**Available data:**
*** Block opens ***

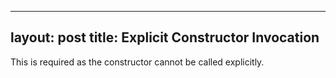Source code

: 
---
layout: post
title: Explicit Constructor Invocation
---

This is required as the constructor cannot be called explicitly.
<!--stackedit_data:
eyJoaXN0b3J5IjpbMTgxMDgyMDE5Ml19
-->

*** Block closes ***
*** Block opens ***

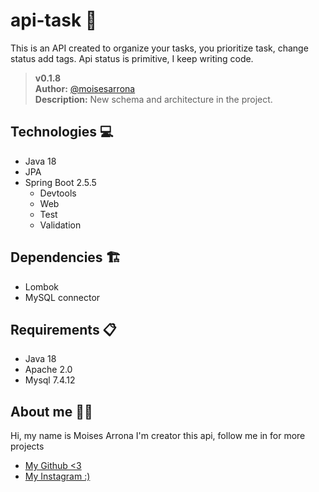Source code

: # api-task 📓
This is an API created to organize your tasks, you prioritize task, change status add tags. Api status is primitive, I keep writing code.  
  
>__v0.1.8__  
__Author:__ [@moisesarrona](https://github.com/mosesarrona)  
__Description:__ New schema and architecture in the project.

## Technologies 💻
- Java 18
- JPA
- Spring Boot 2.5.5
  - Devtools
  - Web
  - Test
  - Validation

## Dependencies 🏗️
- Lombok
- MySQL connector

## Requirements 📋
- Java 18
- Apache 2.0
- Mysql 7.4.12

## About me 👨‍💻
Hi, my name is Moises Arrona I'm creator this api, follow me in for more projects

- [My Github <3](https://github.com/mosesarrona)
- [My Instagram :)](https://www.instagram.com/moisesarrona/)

*** Block closes ***

**Task description:** Could you return exactly the stretch of the data above that starts at the line with "- Apache 2.0" and ends at the line with "- [My Instagram", both lines included?

**Result for this exercise:**
- Apache 2.0
- Mysql 7.4.12

## About me 👨‍💻
Hi, my name is Moises Arrona I'm creator this api, follow me in for more projects

- [My Github <3](https://github.com/mosesarrona)
- [My Instagram :)](https://www.instagram.com/moisesarrona/)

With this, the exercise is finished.